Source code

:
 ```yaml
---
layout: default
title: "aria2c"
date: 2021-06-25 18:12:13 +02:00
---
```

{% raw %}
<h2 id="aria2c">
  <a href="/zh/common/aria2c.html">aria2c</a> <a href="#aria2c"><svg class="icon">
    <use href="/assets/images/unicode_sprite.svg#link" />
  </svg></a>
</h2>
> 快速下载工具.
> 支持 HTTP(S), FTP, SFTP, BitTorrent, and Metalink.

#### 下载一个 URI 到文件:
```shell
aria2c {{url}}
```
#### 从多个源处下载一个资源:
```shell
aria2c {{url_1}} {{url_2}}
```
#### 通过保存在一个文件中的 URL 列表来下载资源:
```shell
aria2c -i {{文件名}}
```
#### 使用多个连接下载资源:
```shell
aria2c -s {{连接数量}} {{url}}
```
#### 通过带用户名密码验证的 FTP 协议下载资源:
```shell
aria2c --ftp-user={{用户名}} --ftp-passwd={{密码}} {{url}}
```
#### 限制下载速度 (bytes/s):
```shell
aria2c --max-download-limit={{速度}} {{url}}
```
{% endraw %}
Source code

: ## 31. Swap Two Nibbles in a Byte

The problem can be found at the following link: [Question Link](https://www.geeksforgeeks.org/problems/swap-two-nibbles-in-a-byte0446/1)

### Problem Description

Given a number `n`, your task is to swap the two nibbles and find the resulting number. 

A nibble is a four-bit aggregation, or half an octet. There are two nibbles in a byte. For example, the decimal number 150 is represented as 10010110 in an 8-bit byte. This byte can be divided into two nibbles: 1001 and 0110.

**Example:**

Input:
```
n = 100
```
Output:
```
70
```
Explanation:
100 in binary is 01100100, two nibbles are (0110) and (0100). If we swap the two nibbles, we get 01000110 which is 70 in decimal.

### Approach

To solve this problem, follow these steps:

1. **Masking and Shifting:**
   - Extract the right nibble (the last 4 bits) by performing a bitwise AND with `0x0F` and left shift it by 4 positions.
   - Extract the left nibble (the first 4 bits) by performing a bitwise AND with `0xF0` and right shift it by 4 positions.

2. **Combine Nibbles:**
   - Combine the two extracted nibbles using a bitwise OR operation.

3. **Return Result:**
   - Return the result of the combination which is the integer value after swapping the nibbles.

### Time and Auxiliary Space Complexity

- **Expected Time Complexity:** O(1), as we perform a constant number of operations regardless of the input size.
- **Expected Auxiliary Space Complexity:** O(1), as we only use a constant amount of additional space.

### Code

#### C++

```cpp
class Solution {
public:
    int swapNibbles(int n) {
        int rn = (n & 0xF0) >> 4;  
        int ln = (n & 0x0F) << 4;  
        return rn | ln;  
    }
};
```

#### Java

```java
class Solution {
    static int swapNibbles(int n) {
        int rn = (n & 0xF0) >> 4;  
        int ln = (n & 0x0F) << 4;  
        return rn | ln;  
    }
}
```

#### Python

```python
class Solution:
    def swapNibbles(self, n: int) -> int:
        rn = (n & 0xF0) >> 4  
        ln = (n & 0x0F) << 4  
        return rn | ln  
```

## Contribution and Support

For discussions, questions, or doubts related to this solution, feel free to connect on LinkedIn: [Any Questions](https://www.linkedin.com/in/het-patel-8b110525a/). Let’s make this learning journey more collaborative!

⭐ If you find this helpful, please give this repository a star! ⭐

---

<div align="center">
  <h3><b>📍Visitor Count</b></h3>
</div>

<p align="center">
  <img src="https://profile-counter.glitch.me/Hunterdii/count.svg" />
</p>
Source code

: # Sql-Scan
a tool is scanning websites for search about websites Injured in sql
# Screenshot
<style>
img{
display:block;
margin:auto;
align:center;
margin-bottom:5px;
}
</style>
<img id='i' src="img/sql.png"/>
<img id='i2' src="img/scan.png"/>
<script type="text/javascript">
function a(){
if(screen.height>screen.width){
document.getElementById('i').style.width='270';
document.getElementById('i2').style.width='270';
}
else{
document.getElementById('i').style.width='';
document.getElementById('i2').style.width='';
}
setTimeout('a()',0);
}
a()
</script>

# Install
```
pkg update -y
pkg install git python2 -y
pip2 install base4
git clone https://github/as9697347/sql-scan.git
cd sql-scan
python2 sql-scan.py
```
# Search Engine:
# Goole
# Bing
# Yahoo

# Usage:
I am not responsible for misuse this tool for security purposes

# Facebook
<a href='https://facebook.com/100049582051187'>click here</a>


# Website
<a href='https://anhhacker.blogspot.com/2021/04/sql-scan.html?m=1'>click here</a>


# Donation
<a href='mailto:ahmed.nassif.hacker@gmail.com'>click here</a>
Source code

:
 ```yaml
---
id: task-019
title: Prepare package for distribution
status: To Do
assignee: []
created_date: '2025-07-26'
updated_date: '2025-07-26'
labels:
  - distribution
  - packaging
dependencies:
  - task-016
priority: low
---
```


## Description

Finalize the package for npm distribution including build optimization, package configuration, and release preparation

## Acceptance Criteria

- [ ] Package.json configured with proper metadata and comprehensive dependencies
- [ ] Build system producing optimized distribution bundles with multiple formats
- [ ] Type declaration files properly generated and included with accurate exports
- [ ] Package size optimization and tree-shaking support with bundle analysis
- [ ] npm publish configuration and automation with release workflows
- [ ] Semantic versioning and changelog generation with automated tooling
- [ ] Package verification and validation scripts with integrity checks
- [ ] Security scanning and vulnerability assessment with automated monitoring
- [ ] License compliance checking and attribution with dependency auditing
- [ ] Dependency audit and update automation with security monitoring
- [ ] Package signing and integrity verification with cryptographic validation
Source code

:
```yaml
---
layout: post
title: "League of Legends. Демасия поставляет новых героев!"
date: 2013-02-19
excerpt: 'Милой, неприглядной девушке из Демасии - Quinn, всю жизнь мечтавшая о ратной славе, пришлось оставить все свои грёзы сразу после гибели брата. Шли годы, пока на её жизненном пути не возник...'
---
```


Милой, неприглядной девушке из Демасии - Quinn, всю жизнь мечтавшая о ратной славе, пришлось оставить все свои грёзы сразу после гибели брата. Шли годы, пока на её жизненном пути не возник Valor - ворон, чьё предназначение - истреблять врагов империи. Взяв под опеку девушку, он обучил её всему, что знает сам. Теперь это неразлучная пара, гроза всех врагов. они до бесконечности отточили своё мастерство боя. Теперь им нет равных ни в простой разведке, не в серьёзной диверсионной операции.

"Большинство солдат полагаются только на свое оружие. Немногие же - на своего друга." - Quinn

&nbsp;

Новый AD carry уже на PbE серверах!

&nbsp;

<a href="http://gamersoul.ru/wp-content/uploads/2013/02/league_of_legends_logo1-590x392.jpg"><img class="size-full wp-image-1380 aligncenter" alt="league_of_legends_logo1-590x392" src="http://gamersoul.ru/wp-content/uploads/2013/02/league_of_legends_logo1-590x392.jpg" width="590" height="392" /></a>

_ABOUT THIS TASK_: Copy, exactly and only, the lines above that begin with the one containing "- Extract the right" and finish with the one containing "For discussions, questions, or".

_SOLUTION TO THIS EXERCISE_:
   - Extract the right nibble (the last 4 bits) by performing a bitwise AND with `0x0F` and left shift it by 4 positions.
   - Extract the left nibble (the first 4 bits) by performing a bitwise AND with `0xF0` and right shift it by 4 positions.

2. **Combine Nibbles:**
   - Combine the two extracted nibbles using a bitwise OR operation.

3. **Return Result:**
   - Return the result of the combination which is the integer value after swapping the nibbles.

### Time and Auxiliary Space Complexity

- **Expected Time Complexity:** O(1), as we perform a constant number of operations regardless of the input size.
- **Expected Auxiliary Space Complexity:** O(1), as we only use a constant amount of additional space.

### Code

#### C++

```cpp
class Solution {
public:
    int swapNibbles(int n) {
        int rn = (n & 0xF0) >> 4;  
        int ln = (n & 0x0F) << 4;  
        return rn | ln;  
    }
};
```

#### Java

```java
class Solution {
    static int swapNibbles(int n) {
        int rn = (n & 0xF0) >> 4;  
        int ln = (n & 0x0F) << 4;  
        return rn | ln;  
    }
}
```

#### Python

```python
class Solution:
    def swapNibbles(self, n: int) -> int:
        rn = (n & 0xF0) >> 4  
        ln = (n & 0x0F) << 4  
        return rn | ln  
```

## Contribution and Support

For discussions, questions, or doubts related to this solution, feel free to connect on LinkedIn: [Any Questions](https://www.linkedin.com/in/het-patel-8b110525a/). Let’s make this learning journey more collaborative!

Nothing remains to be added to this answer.